Various arguments, drifting downstairs, indicated they had picked up perhaps five pieces of trash.
I got myself some cereal.
Every twenty minutes or so, I bestirred myself enough to point out that if they didn't hurry, we wouldn't be able to stop at IHOP (or Dennys) for a leisurely breakfast. That if they didn't care about arriving early, they also presumably didn't care about leaving early. That their indifference to my agenda meant my indifference to their agenda in picking rides. That we were still paying the sitter for his time, even though he didn't have anything to do yet, and that fee might come out of their point jars. That I was delighted our house was so much more fun than an amusement park! I must be doing a superlative job as a Mom if they preferred performing gravitic experiments with coat hangers to the over-stimulation of a crowded Schlitterbahn. (This supports the theory that cardboard boxes are far superior to loud, obnoxious, flashing toys.)
Jon, after waiting for an hour, started getting cranky. "I'm hungry," he complained. I offered to get him a snack.
He declined, then reminded the kids that from 10:00 to 11:00 a.m., the park would only be open to Intel employees, which meant virtually no lines on the most popular rides. I added that the later we arrived, the hotter it would be and the faster their dear, sweet Mama would wilt like a delicate flower in the hot, hot sun.
The babysitter played with Sammy and laughed at us. It was very pleasant, actually, that Sam had time to make friends with him. It meant there was less panic when we did eventually leave.
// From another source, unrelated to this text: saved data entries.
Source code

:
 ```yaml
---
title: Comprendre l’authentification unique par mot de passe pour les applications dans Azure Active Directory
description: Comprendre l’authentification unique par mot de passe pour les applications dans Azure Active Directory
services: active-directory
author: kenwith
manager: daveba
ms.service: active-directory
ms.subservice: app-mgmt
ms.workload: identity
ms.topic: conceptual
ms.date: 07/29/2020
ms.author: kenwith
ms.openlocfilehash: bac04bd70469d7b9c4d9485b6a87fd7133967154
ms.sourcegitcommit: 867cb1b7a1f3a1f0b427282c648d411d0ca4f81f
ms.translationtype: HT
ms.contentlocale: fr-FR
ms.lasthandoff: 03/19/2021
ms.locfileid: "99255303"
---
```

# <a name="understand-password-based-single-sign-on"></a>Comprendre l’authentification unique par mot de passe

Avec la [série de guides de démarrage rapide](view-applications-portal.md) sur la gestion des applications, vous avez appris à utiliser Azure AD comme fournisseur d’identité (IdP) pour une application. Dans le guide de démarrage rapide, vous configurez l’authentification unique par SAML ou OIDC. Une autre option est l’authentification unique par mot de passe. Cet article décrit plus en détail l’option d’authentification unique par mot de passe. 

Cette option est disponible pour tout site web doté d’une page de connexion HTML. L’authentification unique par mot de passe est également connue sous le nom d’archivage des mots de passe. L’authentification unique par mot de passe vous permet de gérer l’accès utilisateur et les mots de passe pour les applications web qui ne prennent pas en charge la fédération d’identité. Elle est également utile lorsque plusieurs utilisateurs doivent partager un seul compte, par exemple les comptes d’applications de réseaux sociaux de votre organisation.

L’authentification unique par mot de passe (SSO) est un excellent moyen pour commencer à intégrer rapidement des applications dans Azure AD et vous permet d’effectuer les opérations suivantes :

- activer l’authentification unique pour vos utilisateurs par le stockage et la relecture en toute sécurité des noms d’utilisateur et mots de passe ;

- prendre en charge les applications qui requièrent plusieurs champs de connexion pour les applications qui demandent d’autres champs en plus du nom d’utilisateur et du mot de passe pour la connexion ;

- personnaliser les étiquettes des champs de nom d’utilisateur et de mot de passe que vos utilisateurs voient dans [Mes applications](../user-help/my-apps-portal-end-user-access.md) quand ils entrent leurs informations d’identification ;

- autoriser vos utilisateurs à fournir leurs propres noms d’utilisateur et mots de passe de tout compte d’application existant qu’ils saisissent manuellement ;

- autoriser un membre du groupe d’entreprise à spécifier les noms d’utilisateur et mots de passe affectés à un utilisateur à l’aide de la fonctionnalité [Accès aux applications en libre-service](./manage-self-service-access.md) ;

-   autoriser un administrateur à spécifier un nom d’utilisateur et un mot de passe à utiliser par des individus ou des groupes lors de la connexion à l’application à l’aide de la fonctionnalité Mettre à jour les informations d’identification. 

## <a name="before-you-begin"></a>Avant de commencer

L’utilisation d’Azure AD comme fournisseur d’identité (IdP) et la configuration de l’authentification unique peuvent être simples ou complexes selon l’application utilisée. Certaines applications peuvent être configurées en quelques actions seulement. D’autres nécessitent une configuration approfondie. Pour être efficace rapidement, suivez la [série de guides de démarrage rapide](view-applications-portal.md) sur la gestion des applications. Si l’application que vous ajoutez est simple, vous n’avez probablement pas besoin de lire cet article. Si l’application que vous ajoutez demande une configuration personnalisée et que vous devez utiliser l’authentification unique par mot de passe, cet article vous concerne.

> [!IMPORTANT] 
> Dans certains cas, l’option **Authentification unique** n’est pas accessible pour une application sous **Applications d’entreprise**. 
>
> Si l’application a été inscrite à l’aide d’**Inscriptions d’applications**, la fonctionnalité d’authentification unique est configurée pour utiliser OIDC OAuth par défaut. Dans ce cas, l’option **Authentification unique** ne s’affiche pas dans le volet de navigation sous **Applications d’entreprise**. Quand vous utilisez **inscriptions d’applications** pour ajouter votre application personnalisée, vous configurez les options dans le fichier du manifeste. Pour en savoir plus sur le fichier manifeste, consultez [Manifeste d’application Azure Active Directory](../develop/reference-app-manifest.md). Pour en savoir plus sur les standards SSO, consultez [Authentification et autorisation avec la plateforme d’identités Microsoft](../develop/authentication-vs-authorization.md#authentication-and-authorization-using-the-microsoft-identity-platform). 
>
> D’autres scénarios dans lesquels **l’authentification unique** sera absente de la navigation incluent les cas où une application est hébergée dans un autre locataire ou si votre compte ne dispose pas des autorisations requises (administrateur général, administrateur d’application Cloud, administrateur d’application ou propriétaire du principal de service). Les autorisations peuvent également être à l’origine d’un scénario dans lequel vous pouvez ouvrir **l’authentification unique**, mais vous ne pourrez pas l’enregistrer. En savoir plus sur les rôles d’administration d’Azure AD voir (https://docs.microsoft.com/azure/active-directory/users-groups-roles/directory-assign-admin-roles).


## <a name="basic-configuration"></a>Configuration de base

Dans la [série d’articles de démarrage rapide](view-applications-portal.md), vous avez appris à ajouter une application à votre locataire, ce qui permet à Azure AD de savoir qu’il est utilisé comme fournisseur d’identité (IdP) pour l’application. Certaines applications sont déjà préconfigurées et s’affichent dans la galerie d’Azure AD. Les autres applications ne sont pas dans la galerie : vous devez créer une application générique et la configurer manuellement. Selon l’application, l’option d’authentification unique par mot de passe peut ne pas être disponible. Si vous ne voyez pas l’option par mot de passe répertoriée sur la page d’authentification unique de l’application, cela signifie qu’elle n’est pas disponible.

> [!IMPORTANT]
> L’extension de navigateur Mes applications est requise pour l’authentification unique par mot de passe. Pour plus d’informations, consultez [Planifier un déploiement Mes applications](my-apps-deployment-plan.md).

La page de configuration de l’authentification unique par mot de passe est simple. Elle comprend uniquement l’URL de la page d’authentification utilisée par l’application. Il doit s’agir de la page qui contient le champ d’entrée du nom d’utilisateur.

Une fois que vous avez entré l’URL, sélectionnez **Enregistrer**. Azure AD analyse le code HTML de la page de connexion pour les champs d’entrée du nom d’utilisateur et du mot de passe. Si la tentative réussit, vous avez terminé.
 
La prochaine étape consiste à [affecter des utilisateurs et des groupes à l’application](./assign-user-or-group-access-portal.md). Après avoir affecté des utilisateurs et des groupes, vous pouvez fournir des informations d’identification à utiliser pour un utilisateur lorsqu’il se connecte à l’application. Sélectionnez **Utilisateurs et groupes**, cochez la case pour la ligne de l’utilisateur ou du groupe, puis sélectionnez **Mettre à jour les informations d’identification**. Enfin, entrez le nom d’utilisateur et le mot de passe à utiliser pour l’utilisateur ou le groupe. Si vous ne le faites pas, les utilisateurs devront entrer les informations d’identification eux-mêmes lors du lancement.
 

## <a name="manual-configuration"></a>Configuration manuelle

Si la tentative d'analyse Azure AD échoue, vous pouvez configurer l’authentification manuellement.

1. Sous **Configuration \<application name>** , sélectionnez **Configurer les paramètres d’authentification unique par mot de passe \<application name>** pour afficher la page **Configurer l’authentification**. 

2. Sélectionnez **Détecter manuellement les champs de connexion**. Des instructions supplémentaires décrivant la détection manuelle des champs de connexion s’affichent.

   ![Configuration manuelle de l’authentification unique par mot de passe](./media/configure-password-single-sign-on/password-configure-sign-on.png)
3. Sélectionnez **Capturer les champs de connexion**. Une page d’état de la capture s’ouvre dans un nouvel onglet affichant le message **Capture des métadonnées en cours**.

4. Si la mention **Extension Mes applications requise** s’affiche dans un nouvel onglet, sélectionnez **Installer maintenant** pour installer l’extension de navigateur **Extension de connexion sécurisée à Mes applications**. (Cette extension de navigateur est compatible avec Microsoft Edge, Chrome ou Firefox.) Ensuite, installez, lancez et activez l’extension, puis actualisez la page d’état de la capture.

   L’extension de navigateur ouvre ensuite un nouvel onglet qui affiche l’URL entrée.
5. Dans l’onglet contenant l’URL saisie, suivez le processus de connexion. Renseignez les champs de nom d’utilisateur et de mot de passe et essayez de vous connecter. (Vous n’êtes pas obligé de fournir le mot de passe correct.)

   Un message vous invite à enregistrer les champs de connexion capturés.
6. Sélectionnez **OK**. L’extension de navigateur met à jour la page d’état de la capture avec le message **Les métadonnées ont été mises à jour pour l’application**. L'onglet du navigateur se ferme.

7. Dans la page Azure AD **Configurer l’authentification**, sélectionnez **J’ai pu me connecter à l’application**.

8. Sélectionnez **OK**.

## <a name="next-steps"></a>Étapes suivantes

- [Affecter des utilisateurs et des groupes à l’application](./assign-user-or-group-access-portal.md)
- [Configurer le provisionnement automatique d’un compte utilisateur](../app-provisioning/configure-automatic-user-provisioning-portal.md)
After ninety-plus minutes of listening to play punctuated by sporadic clean-up, I recommended that Jon impose a time limit. "Kids," he called upstairs, "If that hall does not pass inspection in the next five minutes--" (I waited breathlessly, hoping he would say "We won't go at all!") --"We won't get breakfast at all! You'll have to wait for lunch!"
Ah well.
Thirty seconds later, the kids announced they were done. (Miraculous. Predictable, though, which is why I didn't suggest the time limit earlier.) I inspected. I pointed out perhaps three items they'd overlooked, and then declared myself satisfied.
We decamped a few minutes later, a mere two hours behind schedule.
Between the late start, breakfast (at McDonald's), lunch, and my leverage to leave early, I spent a mere hour and a half at actual attractions. Plus a fair, but not excessive, amount of walking. I seized every reasonable opportunity to sit down in the shade. I kept my hand sanitizer close and dispensed it liberally.
I even unbent far enough to purchase a single memento: a cute little over-priced sand castle refrigerator magnet. I intend to display it prominently, as a trophy.
Despite the abbreviated adventure, the kids were both exhausted and fell asleep on the way home. Eric actually went to bed early.
The kids had fun, Jon got to spend some quality time with them, I got a clean house, Sammy did fine, and the babysitter got paid for eleven-odd hours of work, even if two of them involved sitting on the couch chatting and Sammy napped for a couple more.
Further, because of our liberal smearing of sunblock, nobody is even sporting a burn today.
The only drawback is that I don't have very many pictures, since there was no way we were taking our cellphones inner tubing on a river.
Overall, a definite success!
Still, I would rather have taken a nice, leisurely nap. I am remarkably sanguine about having joined the club of Old Geezers at the mere age of twenty-nine, v. 3.0. Do I hear an amen?
One final word of advice: Never, EVER, go shopping for swimwear while pregnant. Especially in the second trimester, when you're big enough to look fat, but not big enough to look pregnant. I was depressed for hours. In the end, I just wore opaque maternity clothes. (And, no, there are definitely no pictures of me.)